_What you are asked to do_. For each line below that contains the word "भरतस", make a copy.

Items listed in a dataset:
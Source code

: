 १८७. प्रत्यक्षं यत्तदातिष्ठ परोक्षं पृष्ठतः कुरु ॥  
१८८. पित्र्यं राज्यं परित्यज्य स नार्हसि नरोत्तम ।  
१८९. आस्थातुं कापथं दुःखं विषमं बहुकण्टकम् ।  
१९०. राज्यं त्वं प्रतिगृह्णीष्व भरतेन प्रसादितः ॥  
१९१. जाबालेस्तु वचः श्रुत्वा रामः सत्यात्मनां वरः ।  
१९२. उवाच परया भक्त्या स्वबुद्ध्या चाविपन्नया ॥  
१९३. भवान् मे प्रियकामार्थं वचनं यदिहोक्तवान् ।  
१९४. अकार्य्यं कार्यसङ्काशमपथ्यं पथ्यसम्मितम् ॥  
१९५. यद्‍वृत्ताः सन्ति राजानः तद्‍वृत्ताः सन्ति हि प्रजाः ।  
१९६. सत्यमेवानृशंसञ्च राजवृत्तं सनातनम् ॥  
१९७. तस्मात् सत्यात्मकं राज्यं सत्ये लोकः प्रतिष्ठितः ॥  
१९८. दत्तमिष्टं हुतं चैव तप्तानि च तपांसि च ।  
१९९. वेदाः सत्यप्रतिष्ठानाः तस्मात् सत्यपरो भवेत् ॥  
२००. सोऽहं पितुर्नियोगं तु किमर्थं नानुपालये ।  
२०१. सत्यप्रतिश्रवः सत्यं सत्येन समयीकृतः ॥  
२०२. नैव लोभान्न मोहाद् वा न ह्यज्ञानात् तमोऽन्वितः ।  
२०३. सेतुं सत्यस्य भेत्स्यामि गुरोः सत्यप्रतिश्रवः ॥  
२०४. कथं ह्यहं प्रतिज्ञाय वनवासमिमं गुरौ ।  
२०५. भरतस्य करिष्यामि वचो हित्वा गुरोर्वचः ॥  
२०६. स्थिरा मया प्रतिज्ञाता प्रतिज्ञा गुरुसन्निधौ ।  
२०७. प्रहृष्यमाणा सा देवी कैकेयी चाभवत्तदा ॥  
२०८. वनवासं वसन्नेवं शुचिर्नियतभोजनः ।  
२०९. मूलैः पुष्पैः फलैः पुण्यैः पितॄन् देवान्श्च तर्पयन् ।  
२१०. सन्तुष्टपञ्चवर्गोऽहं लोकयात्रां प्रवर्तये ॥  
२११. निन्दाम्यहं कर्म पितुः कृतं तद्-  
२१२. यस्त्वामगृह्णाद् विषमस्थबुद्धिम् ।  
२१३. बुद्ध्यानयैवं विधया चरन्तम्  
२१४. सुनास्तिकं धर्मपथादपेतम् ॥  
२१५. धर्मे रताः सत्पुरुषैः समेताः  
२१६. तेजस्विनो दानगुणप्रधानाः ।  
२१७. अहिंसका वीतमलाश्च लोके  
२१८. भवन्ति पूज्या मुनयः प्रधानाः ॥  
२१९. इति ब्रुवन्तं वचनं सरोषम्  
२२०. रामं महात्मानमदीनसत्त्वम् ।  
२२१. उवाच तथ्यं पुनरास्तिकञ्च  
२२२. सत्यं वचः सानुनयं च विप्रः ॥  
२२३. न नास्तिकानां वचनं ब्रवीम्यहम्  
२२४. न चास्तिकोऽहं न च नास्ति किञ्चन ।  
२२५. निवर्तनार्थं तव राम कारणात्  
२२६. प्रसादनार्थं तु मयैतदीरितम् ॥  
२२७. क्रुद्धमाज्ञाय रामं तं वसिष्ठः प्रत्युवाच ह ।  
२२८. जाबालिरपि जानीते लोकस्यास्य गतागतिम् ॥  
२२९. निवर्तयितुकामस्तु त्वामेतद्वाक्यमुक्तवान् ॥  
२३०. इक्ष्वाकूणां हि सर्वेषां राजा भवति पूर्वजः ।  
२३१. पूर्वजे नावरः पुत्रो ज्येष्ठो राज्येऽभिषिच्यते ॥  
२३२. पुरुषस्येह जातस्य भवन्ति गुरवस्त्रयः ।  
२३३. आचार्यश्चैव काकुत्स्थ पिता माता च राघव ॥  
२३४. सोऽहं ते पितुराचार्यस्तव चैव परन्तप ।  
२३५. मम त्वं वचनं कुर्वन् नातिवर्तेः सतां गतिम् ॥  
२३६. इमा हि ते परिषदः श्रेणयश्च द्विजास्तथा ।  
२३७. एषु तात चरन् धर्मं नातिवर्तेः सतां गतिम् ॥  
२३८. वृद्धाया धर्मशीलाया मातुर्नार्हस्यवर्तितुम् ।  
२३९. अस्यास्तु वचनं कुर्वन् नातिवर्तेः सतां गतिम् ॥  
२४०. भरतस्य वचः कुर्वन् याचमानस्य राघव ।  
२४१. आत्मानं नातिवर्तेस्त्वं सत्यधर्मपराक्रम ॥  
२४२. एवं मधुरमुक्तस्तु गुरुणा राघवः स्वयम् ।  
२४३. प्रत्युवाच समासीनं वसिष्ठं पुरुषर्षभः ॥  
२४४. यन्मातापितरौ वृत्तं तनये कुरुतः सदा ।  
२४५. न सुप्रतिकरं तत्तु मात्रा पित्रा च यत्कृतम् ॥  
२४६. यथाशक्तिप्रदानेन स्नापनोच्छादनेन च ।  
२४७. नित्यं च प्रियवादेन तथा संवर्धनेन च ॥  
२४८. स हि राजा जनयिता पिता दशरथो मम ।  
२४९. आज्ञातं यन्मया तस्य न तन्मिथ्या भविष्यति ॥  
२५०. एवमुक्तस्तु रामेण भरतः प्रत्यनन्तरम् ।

_Task result_.
२०५. भरतस्य करिष्यामि वचो हित्वा गुरोर्वचः ॥  
२४०. भरतस्य वचः कुर्वन् याचमानस्य राघव ।  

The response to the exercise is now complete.